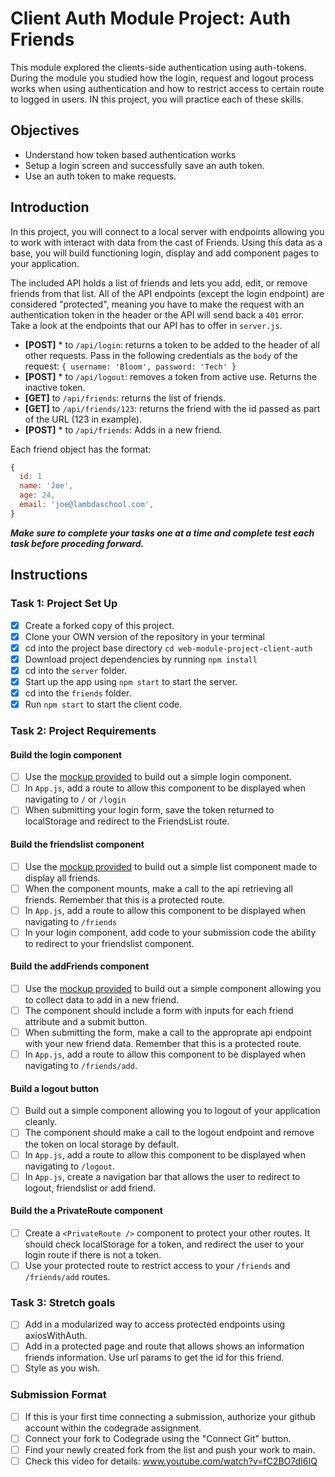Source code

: # Client Auth Module Project: Auth Friends

This module explored the clients-side authentication using auth-tokens. During
the module you studied how the login, request and logout process works when
using authentication and how to restrict access to certain route to logged in
users. IN this project, you will practice each of these skills.

## Objectives

- Understand how token based authentication works
- Setup a login screen and successfully save an auth token.
- Use an auth token to make requests.

## Introduction

In this project, you will connect to a local server with endpoints allowing you
to work with interact with data from the cast of Friends. Using this data as a
base, you will build functioning login, display and add component pages to your
application.

The included API holds a list of friends and lets you add, edit, or remove
friends from that list. All of the API endpoints (except the login endpoint) are
considered "protected", meaning you have to make the request with an
authentication token in the header or the API will send back a `401` error. Take
a look at the endpoints that our API has to offer in `server.js`.

- **[POST]** \* to `/api/login`: returns a token to be added to the header of
  all other requests. Pass in the following credentials as the `body` of the
  request: `{ username: 'Bloom', password: 'Tech' }`
- **[POST]** \* to `/api/logout`: removes a token from active use. Returns the
  inactive token.
- **[GET]** to `/api/friends`: returns the list of friends.
- **[GET]** to `/api/friends/123`: returns the friend with the id passed as part
  of the URL (123 in example).
- **[POST]** \* to `/api/friends`: Adds in a new friend.

Each friend object has the format:

```js
{
  id: 1
  name: 'Joe',
  age: 24,
  email: 'joe@lambdaschool.com',
}
```

**_Make sure to complete your tasks one at a time and complete test each task
before proceding forward._**

## Instructions

### Task 1: Project Set Up

- [x] Create a forked copy of this project.
- [x] Clone your OWN version of the repository in your terminal
- [x] cd into the project base directory `cd web-module-project-client-auth`
- [x] Download project dependencies by running `npm install`
- [x] cd into the `server` folder.
- [x] Start up the app using `npm start` to start the server.
- [x] cd into the `friends` folder.
- [x] Run `npm start` to start the client code.

### Task 2: Project Requirements

#### Build the login component

- [ ] Use the [mockup provided](./login_mockup.png) to build out a simple login
      component.
- [ ] In `App.js`, add a route to allow this component to be displayed when
      navigating to `/` or `/login`
- [ ] When submitting your login form, save the token returned to localStorage
      and redirect to the FriendsList route.

#### Build the friendslist component

- [ ] Use the [mockup provided](./friendslist_mockup.png) to build out a simple
      list component made to display all friends.
- [ ] When the component mounts, make a call to the api retrieving all friends.
      Remember that this is a protected route.
- [ ] In `App.js`, add a route to allow this component to be displayed when
      navigating to `/friends`
- [ ] In your login component, add code to your submission code the ability to
      redirect to your friendslist component.

#### Build the addFriends component

- [ ] Use the [mockup provided](./addfriends_mockup.png) to build out a simple
      component allowing you to collect data to add in a new friend.
- [ ] The component should include a form with inputs for each friend attribute
      and a submit button.
- [ ] When submitting the form, make a call to the approprate api endpoint with
      your new friend data. Remember that this is a protected route.
- [ ] In `App.js`, add a route to allow this component to be displayed when
      navigating to `/friends/add`.

#### Build a logout button

- [ ] Build out a simple component allowing you to logout of your application
      cleanly.
- [ ] The component should make a call to the logout endpoint and remove the
      token on local storage by default.
- [ ] In `App.js`, add a route to allow this component to be displayed when
      navigating to `/logout`.
- [ ] In `App.js`, create a navigation bar that allows the user to redirect to
      logout, friendslist or add friend.

#### Build the a PrivateRoute component

- [ ] Create a `<PrivateRoute />` component to protect your other routes. It
      should check localStorage for a token, and redirect the user to your login
      route if there is not a token.
- [ ] Use your protected route to restrict access to your `/friends` and
      `/friends/add` routes.

### Task 3: Stretch goals

- [ ] Add in a modularized way to access protected endpoints using
      axiosWithAuth.
- [ ] Add in a protected page and route that allows shows an information friends
      information. Use url params to get the id for this friend.
- [ ] Style as you wish.

### Submission Format

- [ ] If this is your first time connecting a submission, authorize your github
      account within the codegrade assignment.
- [ ] Connect your fork to Codegrade using the "Connect Git" button.
- [ ] Find your newly created fork from the list and push your work to main.
- [ ] Check this video for details: www.youtube.com/watch?v=fC2BO7dI6IQ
━━━━━━━━━━━━━━━━━━━━
* [Activity]: Begin at the line above that has "- Use an auth token to make requests." and stop after the line that has "application.", copying each line exactly and adding nothing else.

* [Reply]:
- Use an auth token to make requests.

## Introduction

In this project, you will connect to a local server with endpoints allowing you
to work with interact with data from the cast of Friends. Using this data as a
base, you will build functioning login, display and add component pages to your
application.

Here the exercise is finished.